I liked his play so much that I studied very carefully and I noted that when certain players entered the pot he would look back and consider before he made the second bet. And if Johnny Moss bet or entered the pot in front of him, he would either lay his hand down or raise!

Now. Pot Limit Hold’em is a game of skill and mathematics because of the pot odds and implied odds.

For example, say you are playing Pot Limit with two blinds, $5 and $10. If you are first to act, by the rules you may call $10 or raise to the size of the pot.

So, in Pot Limit you can play if you wish and stand a raise if you wish because before the flop there are no pot odds — only the value of your two cards.

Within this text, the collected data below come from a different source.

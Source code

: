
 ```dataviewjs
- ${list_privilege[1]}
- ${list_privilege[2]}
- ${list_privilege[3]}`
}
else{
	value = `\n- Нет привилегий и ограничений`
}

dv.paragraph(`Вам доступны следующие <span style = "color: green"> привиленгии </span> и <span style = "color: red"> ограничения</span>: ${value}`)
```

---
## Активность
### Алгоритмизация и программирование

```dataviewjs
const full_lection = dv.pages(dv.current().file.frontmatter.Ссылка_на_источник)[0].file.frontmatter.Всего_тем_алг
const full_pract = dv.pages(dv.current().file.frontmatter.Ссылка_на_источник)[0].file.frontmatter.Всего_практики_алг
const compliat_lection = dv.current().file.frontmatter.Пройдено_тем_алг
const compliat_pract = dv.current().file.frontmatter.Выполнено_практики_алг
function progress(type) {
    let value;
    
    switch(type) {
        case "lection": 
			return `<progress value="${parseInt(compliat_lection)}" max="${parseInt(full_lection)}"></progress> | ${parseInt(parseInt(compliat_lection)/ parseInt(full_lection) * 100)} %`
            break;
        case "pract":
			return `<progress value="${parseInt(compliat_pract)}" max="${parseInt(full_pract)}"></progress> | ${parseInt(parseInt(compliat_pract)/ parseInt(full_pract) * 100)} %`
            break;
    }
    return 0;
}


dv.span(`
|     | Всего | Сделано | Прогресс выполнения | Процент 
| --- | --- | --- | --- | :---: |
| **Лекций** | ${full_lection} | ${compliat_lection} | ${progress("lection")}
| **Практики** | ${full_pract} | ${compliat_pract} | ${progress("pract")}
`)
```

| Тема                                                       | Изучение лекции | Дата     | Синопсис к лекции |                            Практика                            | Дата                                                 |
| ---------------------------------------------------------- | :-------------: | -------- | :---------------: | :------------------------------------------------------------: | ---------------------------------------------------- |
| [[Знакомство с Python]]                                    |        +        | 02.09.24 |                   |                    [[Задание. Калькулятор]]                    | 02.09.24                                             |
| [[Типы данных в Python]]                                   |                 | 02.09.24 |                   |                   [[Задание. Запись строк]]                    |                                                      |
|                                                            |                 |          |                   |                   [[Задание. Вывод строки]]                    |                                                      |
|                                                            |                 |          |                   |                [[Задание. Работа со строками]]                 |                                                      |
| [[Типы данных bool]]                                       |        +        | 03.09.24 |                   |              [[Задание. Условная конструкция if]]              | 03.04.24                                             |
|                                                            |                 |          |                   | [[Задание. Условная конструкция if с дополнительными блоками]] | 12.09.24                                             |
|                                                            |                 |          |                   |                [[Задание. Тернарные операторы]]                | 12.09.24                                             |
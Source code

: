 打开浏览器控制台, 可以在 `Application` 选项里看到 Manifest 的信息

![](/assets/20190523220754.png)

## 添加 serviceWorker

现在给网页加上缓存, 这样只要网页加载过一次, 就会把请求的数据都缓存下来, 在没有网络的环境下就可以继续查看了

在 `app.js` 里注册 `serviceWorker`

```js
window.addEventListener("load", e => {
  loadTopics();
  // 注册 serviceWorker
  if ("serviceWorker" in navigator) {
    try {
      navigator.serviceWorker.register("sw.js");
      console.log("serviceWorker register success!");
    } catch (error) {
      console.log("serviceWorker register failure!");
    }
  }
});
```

In No Limit, if you just say make it $20, a lot of the time some of the young whippersnappers will just try their luck and courage and go all in and raise you $300 or more. Now, how can a skillful player call this unless he has a name brand hand?

So most of the time, you must throw the hand away. And all you can do is wait until you have a big hand before you can play; you cannot play the hand and see the flop.

In Pot Limit, the math comes in and you can call the pot limit raise and take a look. Then you can play with skill and be mathematically correct. You may not win the pot, but you are not playing bingo poker.

Now what are pot odds?

Assume that the pot has $50 already in it. Assume the bet coming to you is $50, a full bet. Your options are to throw away, call or raise.

Now you can play if you have a drawing hand, and if you hit the draw you are pretty sure it will win.

Say you compute that you are 3-1 to make the hand, but you are only getting 2-1 for your bet. The only way you can call is if you think that if you make the hand, more money will come into the pot. And that results in "implied odds," the future amount of money that may be bet after the river card.

Now, in Pot Limit you have skill; in no limit you have courage.

The no limit games you see on TV are not realistic. They have enough chips to play with and can make bets of the correct size and play a little poker, there is never enough money on the table to make bets calls and raises!

So, most of the time it is just bet and take it. But when someone raises all-in in a cash no limit game In Pot limit, the contest is on until the end!